Carcoma es el conjunto de
personas que perforan a otras hasta dejarlas dañadas y en un desamparo tal que
pueden llegar a actuar como han sido tratadas, como animales.
Layla
Martínez expone la vida de dos mujeres sin nombre, invisibles para la sociedad,
una abuela y una nieta, generaciones diferentes pero con las mismas
oportunidades y receptoras del mismo trato. Obligadas a vivir en la casa,
verdadera protagonista, la que se convierte en guardiana, la que las defiende
pero las hace prisioneras. No pueden salir de ella, no pueden aspirar a más.

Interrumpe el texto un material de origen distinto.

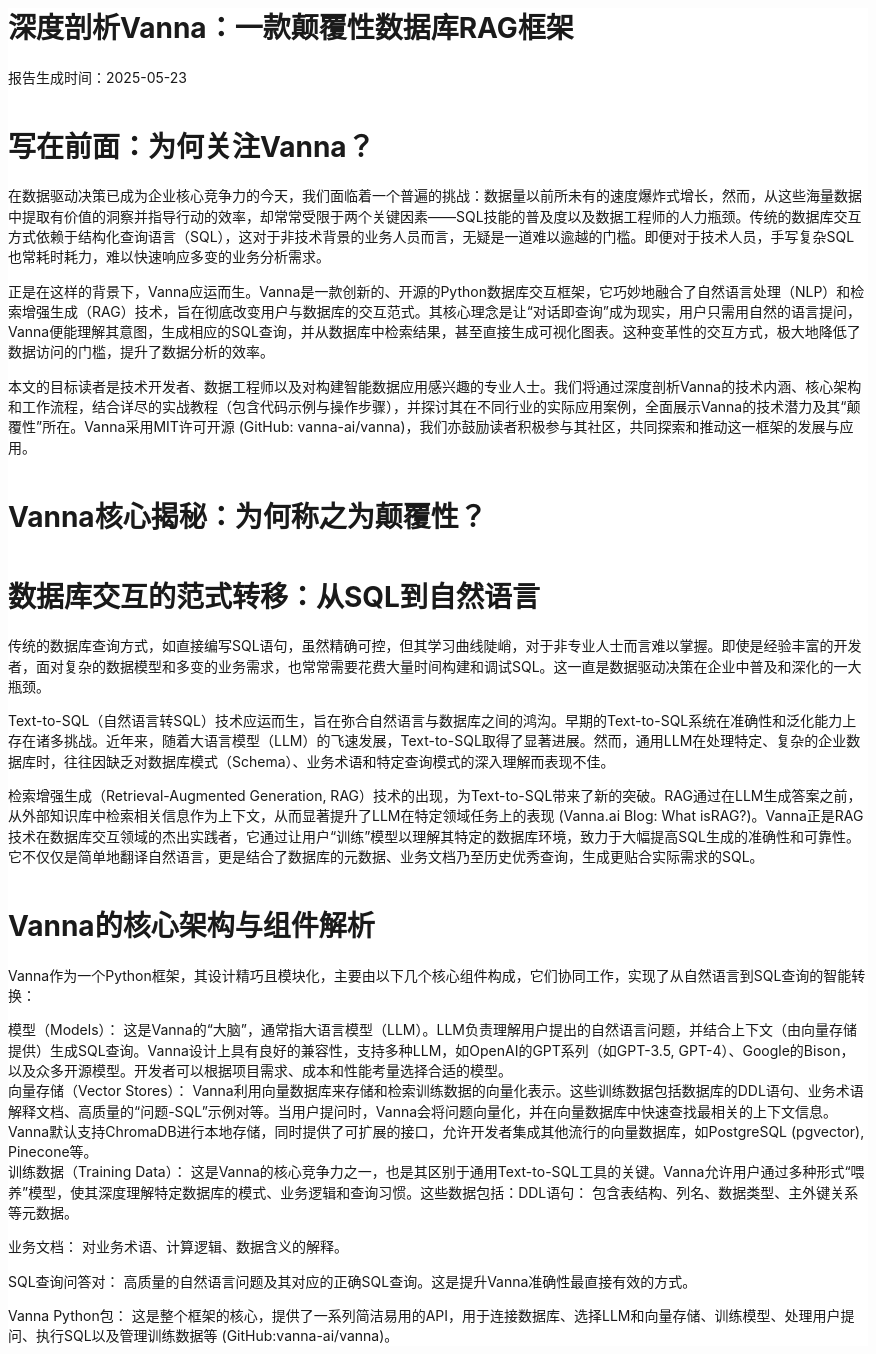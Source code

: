 # 深度剖析Vanna：一款颠覆性数据库RAG框架  

报告生成时间：2025-05-23  

# 写在前面：为何关注Vanna？  

在数据驱动决策已成为企业核心竞争力的今天，我们面临着一个普遍的挑战：数据量以前所未有的速度爆炸式增长，然而，从这些海量数据中提取有价值的洞察并指导行动的效率，却常常受限于两个关键因素——SQL技能的普及度以及数据工程师的人力瓶颈。传统的数据库交互方式依赖于结构化查询语言（SQL），这对于非技术背景的业务人员而言，无疑是一道难以逾越的门槛。即便对于技术人员，手写复杂SQL也常耗时耗力，难以快速响应多变的业务分析需求。  

正是在这样的背景下，Vanna应运而生。Vanna是一款创新的、开源的Python数据库交互框架，它巧妙地融合了自然语言处理（NLP）和检索增强生成（RAG）技术，旨在彻底改变用户与数据库的交互范式。其核心理念是让“对话即查询”成为现实，用户只需用自然的语言提问，Vanna便能理解其意图，生成相应的SQL查询，并从数据库中检索结果，甚至直接生成可视化图表。这种变革性的交互方式，极大地降低了数据访问的门槛，提升了数据分析的效率。  

本文的目标读者是技术开发者、数据工程师以及对构建智能数据应用感兴趣的专业人士。我们将通过深度剖析Vanna的技术内涵、核心架构和工作流程，结合详尽的实战教程（包含代码示例与操作步骤），并探讨其在不同行业的实际应用案例，全面展示Vanna的技术潜力及其“颠覆性”所在。Vanna采用MIT许可开源 (GitHub: vanna-ai/vanna)，我们亦鼓励读者积极参与其社区，共同探索和推动这一框架的发展与应用。  

# Vanna核心揭秘：为何称之为颠覆性？  

# 数据库交互的范式转移：从SQL到自然语言  

传统的数据库查询方式，如直接编写SQL语句，虽然精确可控，但其学习曲线陡峭，对于非专业人士而言难以掌握。即使是经验丰富的开发者，面对复杂的数据模型和多变的业务需求，也常常需要花费大量时间构建和调试SQL。这一直是数据驱动决策在企业中普及和深化的一大瓶颈。  

Text-to-SQL（自然语言转SQL）技术应运而生，旨在弥合自然语言与数据库之间的鸿沟。早期的Text-to-SQL系统在准确性和泛化能力上存在诸多挑战。近年来，随着大语言模型（LLM）的飞速发展，Text-to-SQL取得了显著进展。然而，通用LLM在处理特定、复杂的企业数据库时，往往因缺乏对数据库模式（Schema）、业务术语和特定查询模式的深入理解而表现不佳。  

检索增强生成（Retrieval-Augmented Generation, RAG）技术的出现，为Text-to-SQL带来了新的突破。RAG通过在LLM生成答案之前，从外部知识库中检索相关信息作为上下文，从而显著提升了LLM在特定领域任务上的表现 (Vanna.ai Blog: What isRAG?)。Vanna正是RAG技术在数据库交互领域的杰出实践者，它通过让用户“训练”模型以理解其特定的数据库环境，致力于大幅提高SQL生成的准确性和可靠性。它不仅仅是简单地翻译自然语言，更是结合了数据库的元数据、业务文档乃至历史优秀查询，生成更贴合实际需求的SQL。  

# Vanna的核心架构与组件解析  

Vanna作为一个Python框架，其设计精巧且模块化，主要由以下几个核心组件构成，它们协同工作，实现了从自然语言到SQL查询的智能转换：  

模型（Models）： 这是Vanna的“大脑”，通常指大语言模型（LLM）。LLM负责理解用户提出的自然语言问题，并结合上下文（由向量存储提供）生成SQL查询。Vanna设计上具有良好的兼容性，支持多种LLM，如OpenAI的GPT系列（如GPT-3.5, GPT-4）、Google的Bison，以及众多开源模型。开发者可以根据项目需求、成本和性能考量选择合适的模型。  
向量存储（Vector Stores）： Vanna利用向量数据库来存储和检索训练数据的向量化表示。这些训练数据包括数据库的DDL语句、业务术语解释文档、高质量的“问题-SQL”示例对等。当用户提问时，Vanna会将问题向量化，并在向量数据库中快速查找最相关的上下文信息。Vanna默认支持ChromaDB进行本地存储，同时提供了可扩展的接口，允许开发者集成其他流行的向量数据库，如PostgreSQL (pgvector), Pinecone等。  
训练数据（Training Data）： 这是Vanna的核心竞争力之一，也是其区别于通用Text-to-SQL工具的关键。Vanna允许用户通过多种形式“喂养”模型，使其深度理解特定数据库的模式、业务逻辑和查询习惯。这些数据包括：DDL语句： 包含表结构、列名、数据类型、主外键关系等元数据。  

业务文档： 对业务术语、计算逻辑、数据含义的解释。  

SQL查询问答对： 高质量的自然语言问题及其对应的正确SQL查询。这是提升Vanna准确性最直接有效的方式。  

Vanna Python包： 这是整个框架的核心，提供了一系列简洁易用的API，用于连接数据库、选择LLM和向量存储、训练模型、处理用户提问、执行SQL以及管理训练数据等 (GitHub:vanna-ai/vanna)。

Esto nos lo advierte la nieta cuando empezamos a leer, «Cuando crucé el umbral, la casa se abalanzó sobre mí […] La mala
sangre y un sitio para echarte a la noche, eso es lo único que puedes heredar
en esta casa».
No
leemos engañados, ya nos lo han advertido; lo duro es descubrir por qué esa
mala sangre.
Las
mujeres que habitan la casa están atormentadas por las sombras que se esconden
en ella, sombras que pertenecieron a quienes quisieron escapar. La casa y sus
moradoras son una misma cosa, sombras que recorren las habitaciones, se
esconden en los armarios, debajo de las camas, en la cocina, en sus miradas
para que hablen por ellas ya que no pudieron hacerlo cuando estaban vivas. Los
vecinos del pueblo, a pesar del miedo que les causa, acuden a la casa por
superstición, porque creen que sus propias sombras se comunican con las de la
abuela y todos quieren saber qué pasó con un hijo, dónde está un padre…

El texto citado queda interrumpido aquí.